Levine RL, Wadleigh M, Cools J, Ebert BL, Wernig G, Huntly BJ, Boggon TJ, Wlodarska I, Clark JJ, Moore S, Adelsperger J, Koo S, Lee JC, Gabriel S, Mercher T, D'Andrea A, Fröhling S, Döhner K, Marynen P, Vandenberghe P, Mesa RA, Tefferi A, Griffin JD, Eck MJ, Sellers WR, Meyerson M, Golub TR, Lee SJ, Gilliland DG. Activating mutation in the tyrosine kinase JAK2 in polycythemia vera, essential thrombocythemia, and myeloid metaplasia with myelofibrosis. Cancer Cell. 2005 Apr;7(4):387-97. PubMed PMID: 15837627.

A variety of patients with myeloproliferative disorders were profiled, sorted by self-reported disease status. Out of 164 genotyped individual with polycythaemia vera 84% carried the variant — 26 did not have the mutation, 80 were heterozygous, and 41 homozygous (presumably due to loss of heterozygosity). Of 115 genotyped with essential thrombocythemia 32% carried the variant — 78 did not have the mutation, 34 were heterozygous, and 3 were homozygous. Of 46 with myeloid metaplasia with myelofibrosis 35% carried the variant — 30 did not have the mutation, 12 were heterozygous, and 4 were homozygous.

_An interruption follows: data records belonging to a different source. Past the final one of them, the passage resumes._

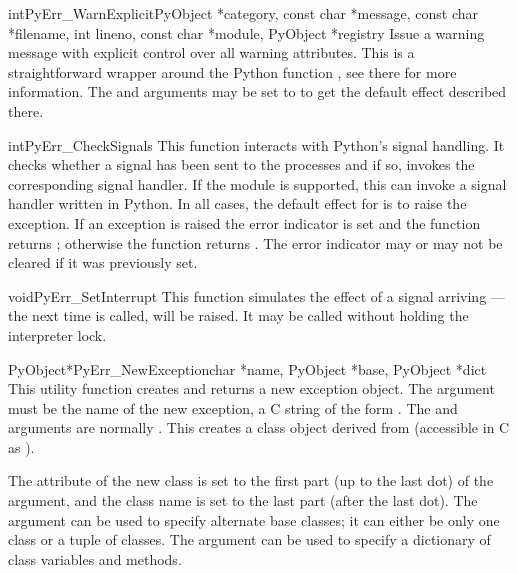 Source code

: \begin{cfuncdesc}{int}{PyErr_WarnExplicit}{PyObject *category,
                const char *message, const char *filename, int lineno,
                const char *module, PyObject *registry}
  Issue a warning message with explicit control over all warning
  attributes.  This is a straightforward wrapper around the Python
  function , see there for more
  information.  The  and  arguments may be
  set to \NULL{} to get the default effect described there.
\end{cfuncdesc}

\begin{cfuncdesc}{int}{PyErr_CheckSignals}{}
  This function interacts with Python's signal handling.  It checks
  whether a signal has been sent to the processes and if so, invokes
  the corresponding signal handler.  If the
   module is supported, this can
  invoke a signal handler written in Python.  In all cases, the
  default effect for  is to raise the
   exception.  If an exception is raised
  the error indicator is set and the function returns ;
  otherwise the function returns .  The error indicator may or
  may not be cleared if it was previously set.
\end{cfuncdesc}

\begin{cfuncdesc}{void}{PyErr_SetInterrupt}{}
  This function simulates the effect of a
   signal arriving --- the next time
   is called,
   will be raised.  It may be called
  without holding the interpreter lock.
\end{cfuncdesc}

\begin{cfuncdesc}{PyObject*}{PyErr_NewException}{char *name,
                                                 PyObject *base,
                                                 PyObject *dict}
  This utility function creates and returns a new exception object.
  The  argument must be the name of the new exception, a C
  string of the form .  The  and
   arguments are normally \NULL.  This creates a class
  object derived from  (accessible in C as
  ).

  The  attribute of the new class is set to the
  first part (up to the last dot) of the  argument, and the
  class name is set to the last part (after the last dot).  The
   argument can be used to specify alternate base classes;
  it can either be only one class or a tuple of classes.
  The  argument can be used to specify a dictionary of class
  variables and methods.
\end{cfuncdesc}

In addition, the study genotyped this position in 269 samples from a panel collected by the International HapMap Consortium, all were homozygous for the wild-type variant. However, many of these were trios, only 420 of the 540 chromosomes tested were independent (120 from Utah NW European, 120 from Nigeria Yoruban, 90 from Han Chinese, 90 from Japanese) — assuming the one failed test accounts for a single individual, this represents 418 unrelated chromosomes found to carry the wild-type variant (equivalent to 209 individuals).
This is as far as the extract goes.